Exercise directions
Return the records exactly, from the first line through the "2) JDBC - 73, Hibernate - 155" line.

-- Entries shown follows --

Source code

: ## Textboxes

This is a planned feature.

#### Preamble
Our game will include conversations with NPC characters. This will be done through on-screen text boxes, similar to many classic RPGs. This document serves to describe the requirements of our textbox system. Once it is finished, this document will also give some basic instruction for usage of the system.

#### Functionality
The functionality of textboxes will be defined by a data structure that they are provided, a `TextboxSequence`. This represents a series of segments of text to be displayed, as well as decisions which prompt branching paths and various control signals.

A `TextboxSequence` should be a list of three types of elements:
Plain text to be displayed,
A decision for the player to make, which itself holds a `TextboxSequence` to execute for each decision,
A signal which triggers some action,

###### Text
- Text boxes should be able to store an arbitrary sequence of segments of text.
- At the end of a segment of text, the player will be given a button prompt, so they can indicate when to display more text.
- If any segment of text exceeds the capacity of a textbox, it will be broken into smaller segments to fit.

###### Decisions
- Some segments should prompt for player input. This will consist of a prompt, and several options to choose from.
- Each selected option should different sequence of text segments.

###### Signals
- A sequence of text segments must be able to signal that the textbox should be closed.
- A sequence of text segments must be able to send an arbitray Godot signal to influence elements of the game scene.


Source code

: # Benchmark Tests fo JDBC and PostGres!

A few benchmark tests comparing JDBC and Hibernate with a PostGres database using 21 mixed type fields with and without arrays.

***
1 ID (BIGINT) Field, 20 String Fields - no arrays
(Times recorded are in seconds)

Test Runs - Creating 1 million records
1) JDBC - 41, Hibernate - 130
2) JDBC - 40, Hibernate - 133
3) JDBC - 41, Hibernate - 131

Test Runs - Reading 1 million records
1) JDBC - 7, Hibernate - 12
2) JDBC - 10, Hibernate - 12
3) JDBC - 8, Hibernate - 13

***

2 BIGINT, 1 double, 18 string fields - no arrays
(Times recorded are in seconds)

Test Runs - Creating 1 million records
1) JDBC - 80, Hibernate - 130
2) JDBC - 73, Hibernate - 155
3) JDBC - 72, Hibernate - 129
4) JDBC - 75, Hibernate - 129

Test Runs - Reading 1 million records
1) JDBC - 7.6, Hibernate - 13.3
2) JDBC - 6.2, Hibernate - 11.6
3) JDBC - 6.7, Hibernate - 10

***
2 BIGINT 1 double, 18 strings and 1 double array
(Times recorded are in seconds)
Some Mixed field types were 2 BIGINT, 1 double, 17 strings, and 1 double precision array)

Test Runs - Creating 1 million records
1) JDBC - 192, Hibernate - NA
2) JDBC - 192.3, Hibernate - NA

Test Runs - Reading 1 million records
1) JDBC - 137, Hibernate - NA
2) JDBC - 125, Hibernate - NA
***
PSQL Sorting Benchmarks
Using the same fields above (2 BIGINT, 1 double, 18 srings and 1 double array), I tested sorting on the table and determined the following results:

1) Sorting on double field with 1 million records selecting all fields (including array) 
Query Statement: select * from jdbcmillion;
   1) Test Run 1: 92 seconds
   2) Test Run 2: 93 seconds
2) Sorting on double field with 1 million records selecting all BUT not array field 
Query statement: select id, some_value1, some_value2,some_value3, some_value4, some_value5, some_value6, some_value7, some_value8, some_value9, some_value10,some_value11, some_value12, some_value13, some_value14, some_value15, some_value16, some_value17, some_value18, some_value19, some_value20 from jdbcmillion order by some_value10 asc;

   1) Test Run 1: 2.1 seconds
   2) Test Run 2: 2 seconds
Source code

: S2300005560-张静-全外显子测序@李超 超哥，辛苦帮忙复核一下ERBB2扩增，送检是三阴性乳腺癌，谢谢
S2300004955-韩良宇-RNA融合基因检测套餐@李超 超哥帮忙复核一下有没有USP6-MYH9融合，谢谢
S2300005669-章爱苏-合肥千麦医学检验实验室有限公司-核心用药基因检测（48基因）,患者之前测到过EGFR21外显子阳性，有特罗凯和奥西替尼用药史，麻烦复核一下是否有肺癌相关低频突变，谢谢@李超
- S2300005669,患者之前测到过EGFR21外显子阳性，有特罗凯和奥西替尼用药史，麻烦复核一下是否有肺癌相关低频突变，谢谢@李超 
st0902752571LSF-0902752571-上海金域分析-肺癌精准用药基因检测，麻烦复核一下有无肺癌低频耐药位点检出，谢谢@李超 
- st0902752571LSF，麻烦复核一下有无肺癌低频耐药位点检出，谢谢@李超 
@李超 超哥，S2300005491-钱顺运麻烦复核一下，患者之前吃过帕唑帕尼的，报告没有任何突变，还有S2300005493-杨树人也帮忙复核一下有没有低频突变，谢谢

-- Entries shown concluded --

Expected output
Source code

: ## Textboxes

This is a planned feature.

#### Preamble
Our game will include conversations with NPC characters. This will be done through on-screen text boxes, similar to many classic RPGs. This document serves to describe the requirements of our textbox system. Once it is finished, this document will also give some basic instruction for usage of the system.

#### Functionality
The functionality of textboxes will be defined by a data structure that they are provided, a `TextboxSequence`. This represents a series of segments of text to be displayed, as well as decisions which prompt branching paths and various control signals.

A `TextboxSequence` should be a list of three types of elements:
Plain text to be displayed,
A decision for the player to make, which itself holds a `TextboxSequence` to execute for each decision,
A signal which triggers some action,

###### Text
- Text boxes should be able to store an arbitrary sequence of segments of text.
- At the end of a segment of text, the player will be given a button prompt, so they can indicate when to display more text.
- If any segment of text exceeds the capacity of a textbox, it will be broken into smaller segments to fit.

###### Decisions
- Some segments should prompt for player input. This will consist of a prompt, and several options to choose from.
- Each selected option should different sequence of text segments.

###### Signals
- A sequence of text segments must be able to signal that the textbox should be closed.
- A sequence of text segments must be able to send an arbitray Godot signal to influence elements of the game scene.


Source code

: # Benchmark Tests fo JDBC and PostGres!

A few benchmark tests comparing JDBC and Hibernate with a PostGres database using 21 mixed type fields with and without arrays.

***
1 ID (BIGINT) Field, 20 String Fields - no arrays
(Times recorded are in seconds)

Test Runs - Creating 1 million records
1) JDBC - 41, Hibernate - 130
2) JDBC - 40, Hibernate - 133
3) JDBC - 41, Hibernate - 131

Test Runs - Reading 1 million records
1) JDBC - 7, Hibernate - 12
2) JDBC - 10, Hibernate - 12
3) JDBC - 8, Hibernate - 13

***

2 BIGINT, 1 double, 18 string fields - no arrays
(Times recorded are in seconds)

Test Runs - Creating 1 million records
1) JDBC - 80, Hibernate - 130
2) JDBC - 73, Hibernate - 155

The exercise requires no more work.